Former Reserve Bank of India (RBI) Governor Raghuram Rajan’s name figures in this year’s list of possible winners of Nobel Prize in economics brought out by Clarivate Analytics.
The Economics prize will be announced in Stockholm on Monday, according to Nobelprize.org.
Clarivate Analytics, earlier a Thomson Reuters unit, publishes a list of possible Nobel Prize winners based on research citations, ahead of the formal announcement by the Nobel committee.
Rajan is currently the Katherine Dusak Miller Distinguished Service Professor of Finance at the Booth School of Business, University of Chicago.
Giving the list of six possible candidates for the economics Nobel, Clarivate said these were Citation Laureates — standouts whose research is clearly “of Nobel Class” according to its significance and utility, as attested by markedly high citation tallies recorded in the Web of Science.
According to information available on Clarivate’s website, in the last 15 years, 45 of the selected researchers had gone on to receive a Nobel — nine in the same year in which they were tipped by Clarivate and 18 within two years of the distinction.
Rajan’s three-year term as RBI Governor ended on September 4, 2016.
Exactly one year after his term as RBI governor came to an end, Rajan published a book with his “commentary and speeches” to convey what it was like to be at the helm of the central bank in “those turbulent but exciting times”.
Rajan, who was considered a vocal RBI Governor, in his book “I Do What I Do” said the demonetisation tool used by the Indian government to drive out black money could have long-term benefits but its short-term economic costs would outweigh them.
“I was asked by the government in February 2016 for my views on demonetisation, which I gave orally. Although there might be long-term benefits, I felt the likely short-term economic costs would outweigh them, and felt there were potentially better alternatives to achieve the main goal,” he wrote.
The Indian government undertook the demonetisation drive on November 8, 2016 by banning high denomination Rs 1,000 and Rs 500 notes.
Rajan is said to have predicted the 2008 market crash caused by the housing market crisis in the US that put its economy into deep recession and set off a global slowdown.

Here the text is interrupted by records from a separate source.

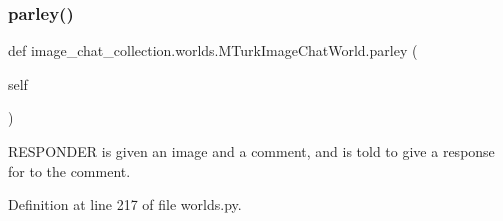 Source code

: \subsubsection{\texorpdfstring{parley()}{parley()}}
{\footnotesize\ttfamily def image\+\_\+chat\+\_\+collection.\+worlds.\+M\+Turk\+Image\+Chat\+World.\+parley (\begin{DoxyParamCaption}\item[{}]{self }\end{DoxyParamCaption})}

\begin{DoxyVerb}RESPONDER is given an image and a comment, and is told to give a response for to
the comment.
\end{DoxyVerb}
 

Definition at line 217 of file worlds.\+py.


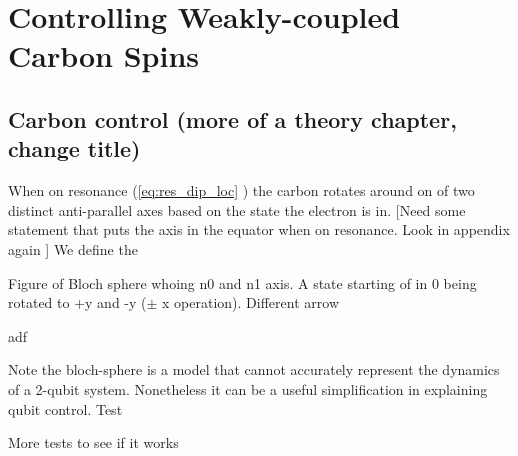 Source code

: \chapter{Controlling Weakly-coupled Carbon Spins}
\section{Carbon control (more of a theory chapter, change title) }
When on resonance (\cref{eq:res_dip_loc} ) the carbon rotates around on of two distinct anti-parallel axes based on the state the electron is in.
[Need some statement that puts the axis in the equator when on resonance. Look in appendix again ]
We define the

Figure of Bloch sphere whoing n0 and n1 axis.
A state starting of in 0 being rotated to +y and -y ($\pm $ x operation).
Different arrow


adf


Note the bloch-sphere is a model that cannot accurately represent the dynamics of a 2-qubit system. Nonetheless it can be a useful simplification in explaining qubit control. Test

More tests to see if it works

In 2011, he published the acclaimed “Fault Lines” on how hidden financial fractures threaten the world economy.
He has won the British magazine Central Banking’s Central Banker of the Year award for his handling of the rupee crisis in 2013 and bringing back foreign investors to the country.
A graduate of the Indian Institute of Technology, Delhi, Rajan served as visiting professor at Stockholm School of Economics and at Kellogg School of Management.
He was also a visiting professor at MIT Sloan School of Management.